Lines with "rules": state how many there are in the records below, and nothing else.
*****
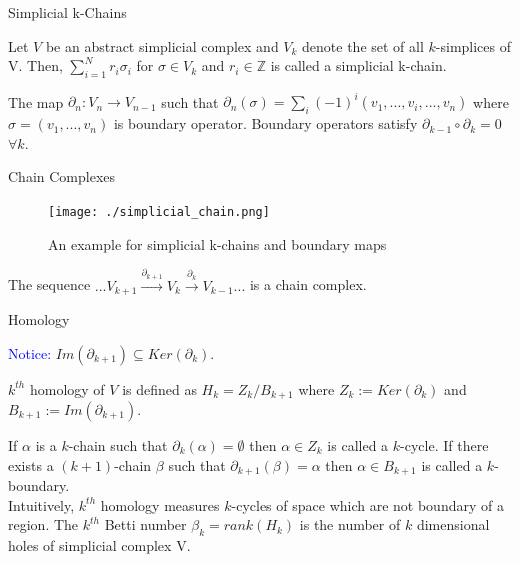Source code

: \documentclass{beamer}
\begin{document}
\begin{frame}{Simplicial k-Chains}
    \begin{definition}     
        Let $V$ be an abstract simplicial complex and $V_k$ denote the set of all $k$-simplices of V. Then, $\sum\limits_{i=1}^Nr_i\sigma_i$ for $\sigma \in V_k$ and $r_i \in \mathbb{Z}$ is called a \textcolor{myred}{simplicial k-chain}.\\
    \end{definition}
    \vspace{0.5cm}
    The map $\partial_n: V_n \rightarrow V_{n-1}$ such that 
    $\partial_n(\sigma) = \sum\limits_{i}(-1)^i(v_1,...,\hat{v_i},...,v_n)$
    where $\sigma = (v_1,...,v_n)$ is \textcolor{myred}{boundary operator}. Boundary operators satisfy $\partial_{k-1}\circ \partial_{k}=0$  $\forall k$.\\
\end{frame}
\begin{frame}{Chain Complexes}
    \begin{figure}
        \texttt{[image: ./simplicial\_chain.png]}
        \caption{An example for simplicial k-chains and boundary maps \cite{hatcher}}
    \end{figure}
    \begin{definition}
        The sequence $...V_{k+1} \xrightarrow{\partial_{k+1}} V_k \xrightarrow{\partial_{k}} V_{k-1}...$ is a \textcolor{myred}{chain complex}.
    \end{definition}
\end{frame}

\begin{frame}{Homology}
    
    \textcolor{blue}{Notice:} $Im(\partial_{k+1})\subseteq Ker(\partial_{k})$.
    \vspace{0.5cm}
    \begin{definition}
        \textcolor{myred}{$k^{th}$ homology} of $V$ is defined as $H_k = Z_k/B_{k+1}$ where $Z_k:=Ker(\partial_k)$ and $B_{k+1}:=Im(\partial_{k+1})$. \\
        \end{definition}
    \vspace{0.5cm}
    If $\alpha$ is a $k$-chain such that $\partial_k(\alpha) = \emptyset$ then $\alpha \in Z_k$ is called a \textcolor{myred}{$k$-cycle}. If there exists a $(k+1)$-chain $\beta$ such that $\partial_{k+1}(\beta)=\alpha$ then $\alpha \in B_{k+1}$ is called a \textcolor{myred}{$k$-boundary}. \\
    \vspace{0.5cm}
    Intuitively, $k^{th}$ homology measures $k$-cycles of space which are not boundary of a region. The \textcolor{myred}{$k^{th}$ Betti number} $\beta_k=rank(H_k)$ is the number of $k$ dimensional holes of simplicial complex V.
\end{frame}
\end{document}

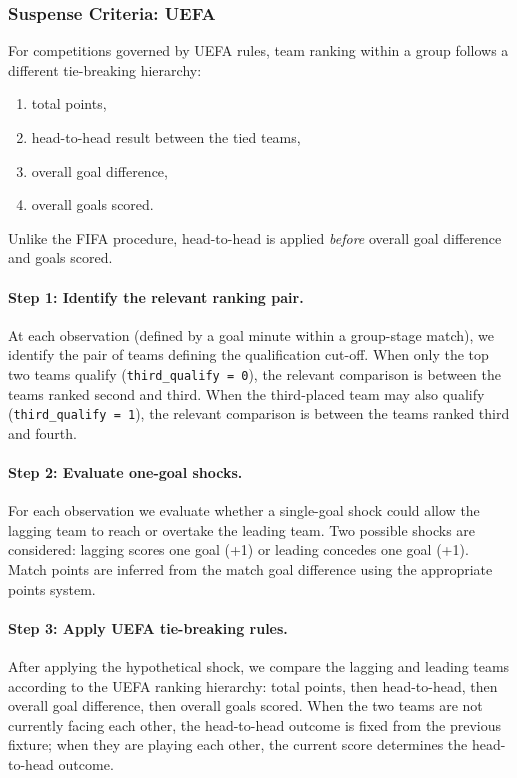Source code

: \documentclass[11pt]{article}
\begin{document}
\subsubsection{Suspense Criteria: UEFA}
\label{sec:suspense-uefa-implemented}

For competitions governed by UEFA rules, team ranking within a group follows a different tie-breaking hierarchy:
\begin{enumerate}
    \item total points,
    \item head-to-head result between the tied teams,
    \item overall goal difference,
    \item overall goals scored.
\end{enumerate}
Unlike the FIFA procedure, head-to-head is applied \emph{before} overall goal difference and goals scored.

\paragraph{Step 1: Identify the relevant ranking pair.}
At each observation (defined by a goal minute within a group-stage match), we identify the pair of teams defining the qualification cut-off. When only the top two teams qualify (\texttt{third\_qualify = 0}), the relevant comparison is between the teams ranked second and third. When the third-placed team may also qualify (\texttt{third\_qualify = 1}), the relevant comparison is between the teams ranked third and fourth.

\paragraph{Step 2: Evaluate one-goal shocks.}
For each observation we evaluate whether a single-goal shock could allow the lagging team to reach or overtake the leading team. Two possible shocks are considered: lagging scores one goal (+1) or leading concedes one goal (+1). Match points are inferred from the match goal difference using the appropriate points system.

\paragraph{Step 3: Apply UEFA tie-breaking rules.}
After applying the hypothetical shock, we compare the lagging and leading teams according to the UEFA ranking hierarchy: total points, then head-to-head, then overall goal difference, then overall goals scored. When the two teams are not currently facing each other, the head-to-head outcome is fixed from the previous fixture; when they are playing each other, the current score determines the head-to-head outcome.
\end{document}
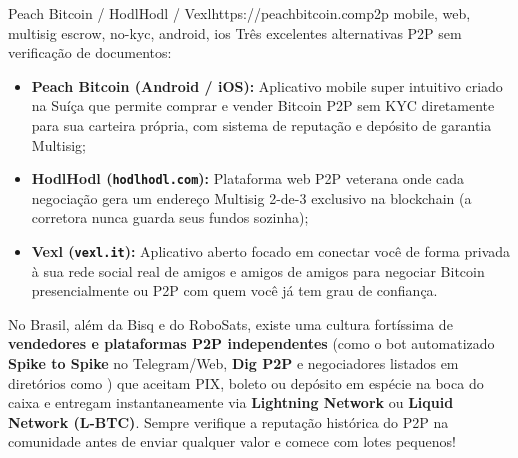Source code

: \documentclass{pousadaguide}
\begin{document}
\begin{ferramenta}[recomendado,logo=peach]{Peach Bitcoin / HodlHodl / Vexl}{https://peachbitcoin.com}{p2p mobile, web, multisig escrow, no-kyc, android, ios}
Três excelentes alternativas P2P sem verificação de documentos:
\begin{itemize}
  \item \textbf{Peach Bitcoin (Android / iOS):} Aplicativo mobile super intuitivo criado na Suíça que permite comprar e vender Bitcoin P2P sem KYC diretamente para sua carteira própria, com sistema de reputação e depósito de garantia Multisig;
  \item \textbf{HodlHodl (\texttt{hodlhodl.com}):} Plataforma web P2P veterana onde cada negociação gera um endereço Multisig 2-de-3 exclusivo na blockchain (a corretora nunca guarda seus fundos sozinha);
  \item \textbf{Vexl (\texttt{vexl.it}):} Aplicativo aberto focado em conectar você de forma privada à sua rede social real de amigos e amigos de amigos para negociar Bitcoin presencialmente ou P2P com quem você já tem grau de confiança.
\end{itemize}
\end{ferramenta}

\begin{dica}
No Brasil, além da Bisq e do RoboSats, existe uma cultura fortíssima de \textbf{vendedores e plataformas P2P independentes} (como o bot automatizado \textbf{Spike to Spike} no Telegram/Web, \textbf{Dig P2P} e negociadores listados em diretórios como ) que aceitam PIX, boleto ou depósito em espécie na boca do caixa e entregam instantaneamente via \textbf{Lightning Network} ou \textbf{Liquid Network (L-BTC)}. Sempre verifique a reputação histórica do P2P na comunidade antes de enviar qualquer valor e comece com lotes pequenos!
\end{dica}
\end{document}
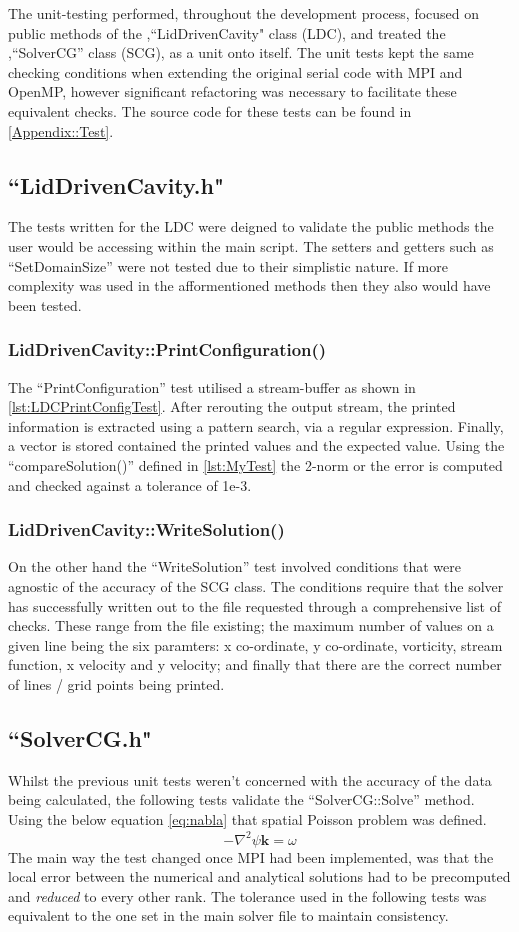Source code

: The unit-testing performed, throughout the development process, 
focused on public methods of the ,``LidDrivenCavity" class (LDC), and treated the ,``SolverCG'' class (SCG),
as a unit onto itself. The unit tests kept the same checking conditions when extending the original
serial code with MPI and OpenMP, however significant refactoring was necessary to facilitate these equivalent checks.
The source code for these tests can be found in \app\ref{Appendix::Test}.
\subsection{``LidDrivenCavity.h"}
The tests written for the LDC were deigned to validate the public methods the user would be accessing within the main script.
The setters and getters such as ``SetDomainSize'' were not tested due to their simplistic nature.
If more complexity was used in the afformentioned methods then they also would have been tested. 
\subsubsection{LidDrivenCavity::PrintConfiguration()}
The ``PrintConfiguration'' test utilised a stream-buffer as shown in \code\ref{lst:LDCPrintConfigTest}. After rerouting the output stream, the printed information
is extracted using a pattern search, via a regular expression. Finally, a vector is stored contained the printed values and the expected value.
Using the ``compareSolution()'' defined in \code\ref{lst:MyTest} the 2-norm or the error is computed and checked against a tolerance of 1e-3.
\subsubsection{LidDrivenCavity::WriteSolution()}
On the other hand the ``WriteSolution'' test involved conditions that were  agnostic of the accuracy of the SCG class.
The conditions require that the solver has successfully written out to the file requested through a comprehensive list of checks. 
These range from the file existing; the maximum number of values on a given line being the six paramters: 
x co-ordinate, y co-ordinate, vorticity, stream function, x velocity and y velocity;
and finally that there are the correct number of lines / grid points being printed.
\subsection{``SolverCG.h"}
Whilst the previous unit tests weren't concerned with the accuracy of the data being calculated, the following tests validate the ``SolverCG::Solve'' method.
Using the below equation \eq\ref{eq:nabla} that spatial Poisson problem was defined. 
\begin{equation}
    - {\nabla}^2 \psi \hat{\mathbf{k}} = \omega
    \label{eq:nabla}
\end{equation}
The main way the test changed once MPI had been implemented, was that the local error between the numerical and analytical solutions had to be precomputed and {\it reduced} to every other rank.
The tolerance used in the following tests was equivalent to the one set in the main solver file to maintain consistency.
*****
**Answer to this problem**
2